La demoiselle se rapprocha nonchalamment, allongea son cou maigre.

— Oui, c’est bien elle, en effet, madame la comtesse.

— Non, non !.. ce n’est pas possible,.. je me trompe... Mes yeux voient mal... Sigismond n’a jamais eu une pareille audace !..

Il n’y avait pas à en douter, cependant ; c’était bien elle,.. Valentine,.. sa jolie cousine, qui était représentée sur cette toile. La comtesse reconnaissait l’ovale si délicat de son visage, ses grands yeux violets aux reflets sombres, la lourde tresse de cheveux blonds, d’une teinte si étrange, qu’elle tordait sur le sommet de la tête, et dont elle était si orgueilleuse.
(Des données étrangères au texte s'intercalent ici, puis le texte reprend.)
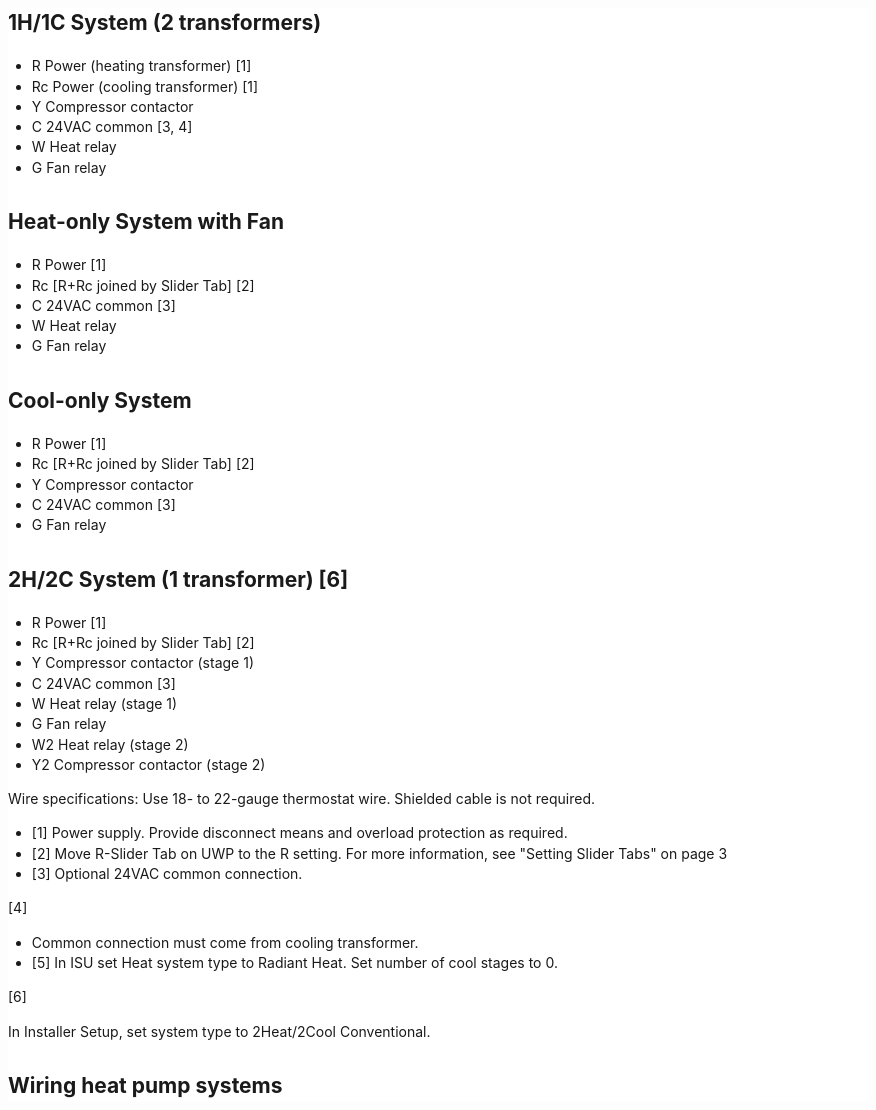 ## 1H/1C System (2 transformers)

- R Power (heating transformer) [1]
- Rc Power (cooling transformer) [1]
- Y Compressor contactor
- C 24VAC common [3, 4]
- W Heat relay
- G Fan relay

## Heat-only System with Fan

- R Power [1]
- Rc [R+Rc joined by Slider Tab] [2]
- C 24VAC common [3]
- W Heat relay
- G Fan relay

## Cool-only System

- R Power [1]
- Rc [R+Rc joined by Slider Tab] [2]
- Y Compressor contactor
- C 24VAC common [3]
- G Fan relay

## 2H/2C System (1 transformer) [6]

- R Power [1]
- Rc [R+Rc joined by Slider Tab] [2]
- Y Compressor contactor (stage 1)
- C 24VAC common [3]
- W Heat relay (stage 1)
- G Fan relay
- W2 Heat relay (stage 2)
- Y2 Compressor contactor (stage 2)

Wire specifications: Use 18- to 22-gauge thermostat wire. Shielded cable is not required.

- [1] Power supply. Provide disconnect means and overload protection as required.
- [2] Move R-Slider Tab on UWP to the R setting. For more information, see "Setting Slider Tabs" on page 3
- [3] Optional 24VAC common connection.

[4]

- Common connection must come from cooling transformer.
- [5] In ISU set Heat system type to Radiant Heat. Set number of cool stages to 0.

[6]

In Installer Setup, set system type to 2Heat/2Cool Conventional.

## Wiring heat pump systems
Oui !.. c’était elle !.. et ce n’était pas elle, pourtant ! car il y avait dans cette image quelque chose qu’on aurait vainement cherché dans la coquette mondaine ; et, d’abord, la beauté de Valentine n’était point aussi idéale, ses yeux brillaient d’une flamme plus terrestre et ne connaissaient point le rayonnement mystique de ce regard immatériel. Et l’expression voluptueuse de ses lèvres était loin du sourire maternel qui planait sur cette bouche si pure. Le front de la madone était plus élevé, plus sérieux que le sien, il reflétait une âme sereine ; celui de Valentine, au contraire, indiquait le triomphe insolent d’une reine de la mode.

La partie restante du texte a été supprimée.